21. Question: Discuss the formulation of
Mathematical Modeling.
Modeling or formulation the problem involves conceptualization
of the problem and its abstraction to a mathematical form. The
dependent and independent variables are identified and the
equations describing their relationships established. Simplification
are made, whenever necessary through a set of assumptions.
The modeling involves the following steps:
• The components of the model.
• The structure of the model.
• The mathematical relationship.
• The validation of the model

22. Formulation of Mathematical Modeling
• The components of the model: Consists of
• Result variable: Which reflects the level of effectiveness of the
system. That is, they tell how well the system performs or attains
its goals. Result variable are the outputs of the system.
• Decision variable: Describe elements in the problem for which a
choice must be made. These can be manipulated and controllable
by the decision maker.
• Uncontrollable variables: In any decision situation there are factors
that effect the result variables but that are not under the control
of the decision maker. Such as interest rate, tax, prices of supplies
etc.

23. Formulation of Mathematical Modeling
b. Structure of the model: The components of a mathematical
model are expressed as variables. These are then tied together by sets
of mathematical expressions such as equations or inequalities to form a
system.
c. The mathematical relationship: Mathematical relationship
includes two major tools:
The Objective function: The objective function express the dependent variables
in the model as they relate to the independent variables.

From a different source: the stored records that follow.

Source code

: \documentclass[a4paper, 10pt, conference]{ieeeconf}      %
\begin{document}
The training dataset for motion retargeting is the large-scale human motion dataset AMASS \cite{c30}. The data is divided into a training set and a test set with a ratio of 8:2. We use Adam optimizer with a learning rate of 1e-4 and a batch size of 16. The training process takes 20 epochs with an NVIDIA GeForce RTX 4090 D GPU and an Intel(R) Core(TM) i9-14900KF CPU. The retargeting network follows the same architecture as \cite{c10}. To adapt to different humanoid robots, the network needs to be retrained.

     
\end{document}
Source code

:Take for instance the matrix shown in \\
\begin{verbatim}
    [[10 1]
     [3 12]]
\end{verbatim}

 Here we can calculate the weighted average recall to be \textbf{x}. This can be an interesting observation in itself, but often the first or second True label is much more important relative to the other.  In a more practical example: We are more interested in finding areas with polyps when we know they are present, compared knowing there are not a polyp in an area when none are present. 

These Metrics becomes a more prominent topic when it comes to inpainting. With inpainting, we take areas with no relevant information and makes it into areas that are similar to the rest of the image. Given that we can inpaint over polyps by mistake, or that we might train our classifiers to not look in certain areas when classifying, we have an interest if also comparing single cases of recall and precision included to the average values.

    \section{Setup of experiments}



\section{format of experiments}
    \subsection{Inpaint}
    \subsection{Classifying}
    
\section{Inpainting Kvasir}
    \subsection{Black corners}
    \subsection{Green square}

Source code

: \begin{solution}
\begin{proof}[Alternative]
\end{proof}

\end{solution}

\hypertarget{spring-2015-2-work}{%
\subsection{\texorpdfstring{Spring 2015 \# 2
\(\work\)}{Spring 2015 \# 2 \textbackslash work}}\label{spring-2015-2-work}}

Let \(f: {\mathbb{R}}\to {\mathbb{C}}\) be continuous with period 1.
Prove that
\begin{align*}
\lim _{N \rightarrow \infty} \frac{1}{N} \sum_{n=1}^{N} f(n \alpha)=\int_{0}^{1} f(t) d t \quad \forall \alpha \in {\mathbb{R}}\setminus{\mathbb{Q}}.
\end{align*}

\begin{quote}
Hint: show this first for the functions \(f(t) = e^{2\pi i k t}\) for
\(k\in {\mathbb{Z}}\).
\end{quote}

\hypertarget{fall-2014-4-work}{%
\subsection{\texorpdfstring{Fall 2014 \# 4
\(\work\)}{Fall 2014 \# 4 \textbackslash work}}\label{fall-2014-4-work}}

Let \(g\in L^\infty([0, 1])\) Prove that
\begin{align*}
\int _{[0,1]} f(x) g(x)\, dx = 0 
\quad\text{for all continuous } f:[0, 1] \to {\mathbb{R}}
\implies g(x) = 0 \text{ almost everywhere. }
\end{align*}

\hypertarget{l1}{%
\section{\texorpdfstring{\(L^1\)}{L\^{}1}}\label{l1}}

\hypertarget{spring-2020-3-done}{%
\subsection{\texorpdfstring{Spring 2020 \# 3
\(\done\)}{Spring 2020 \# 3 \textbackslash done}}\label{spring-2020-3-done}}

The objective is to
maximize the profit.
The constraints: The constraints express the limitations imposed on managerial
systems due to regulations, competition, scarcity of resources, technology or
other uncontrollable variables

24. Formulation of Mathematical Modeling
d. The validation of the model: After a model has been
constructed, it is necessary to know how well it represents reality. That
is we need to know whether the model is correct or not.